Другим предавшися мечтам,
Я всё забыть тебя не мог,
Так храм оставленный – все храм,
Кумир поверженный – все бог![99]
На самом последнем листке альбома было написано подражание Байрону:
Нет! Я не требую вниманья
На грустный бред души моей,
Таить от всех мои желанья
Привык уж я с давнишних дней.
Пишу, пишу рукой небрежной,
Чтоб здесь чрез много скучных лет
От жизни краткой, но мятежной,
Какой-нибудь остался след.
Быть может, некогда случится,
Что, все страницы пробежав,
На эту взор ваш устремится
И вы промолвите: он прав!
Быть может, долго стих унылый
Ваш взгляд удержит над собой,
Как близ дороги столбовой
Пришельца – памятник могильный [100].
1831 г.
[Сушкова, стр. 134–135]
* * *
Профессор Малов… был олицетворенная глупость и ничтожество; но как он был всегда деликатен с нами даже до унижения, то мы терпеливо переносили его глупость. В это время он из экстраординарных профессоров был сделан ординарным, и как у глупых людей honores mutant mores[101], то и Малов возгордился новым своим званием и из кроткого и деликатного вдруг сделался строгим и грубым… Однажды, когда мы, по обыкновению, начали шуметь на его лекции и не унимались от его строгих требований тишины, он вышел из терпения и забылся до того, что обругал нас мальчишками и ушел с лекции. Негодование студентов за такое оскорбление было страшное. Такая брань от кого бы то ни было показалась бы нам очень обидною, тем более от такого осла, которого мы только и терпели за его снисходительность. Все студенты ходили взволнованные по аудитории, кричали, как смел такой дурак, как Малов, так оскорблять студентов, и ругали его всячески. Но весь этот шум и гам, вероятно, кончился бы ничем, если бы не нашелся коновод, который дал бы желанное направление этому движению, и этим коноводом явился я… Слух о нашем намерении сделать скандал Малову распространился и между студентами других факультетов, особливо в словесном факультете, где у нас было много хороших товарищей, которые нам очень сочувствовали и обещали свою помощь; и ненависть к Малову вообще всех студентов, а в особенности необыкновенность такого единодушного действия студентов политического факультета, никогда до сих пор небывалого между ними, возбудили всеобщий интерес и любопытство.

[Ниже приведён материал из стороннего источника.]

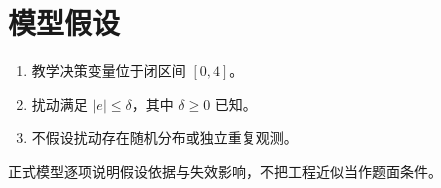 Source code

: \section{模型假设}
\begin{enumerate}
\item 教学决策变量位于闭区间 $[0,4]$。
\item 扰动满足 $|e|\leq\delta$，其中 $\delta\geq0$ 已知。
\item 不假设扰动存在随机分布或独立重复观测。
\end{enumerate}
正式模型逐项说明假设依据与失效影响，不把工程近似当作题面条件。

[Костенецкий. «Русский Архив», 1887 г., кн. 2, стр. 336–338]
* * *
Малов был глупый, грубый и необразованный профессор в [этико-]политическом отделении. Студенты презирали его, смеялись над ним. «Сколько у вас профессоров в отделении?» – спросил как-то попечитель у студента в политической аудитории. «Без Малова девять», – отвечал студент… Вот этот-то профессор, которого надобно было вычесть для того, чтобы осталось девять, стал больше и больше делать дерзостей студентам; студенты решились прогнать его из аудитории.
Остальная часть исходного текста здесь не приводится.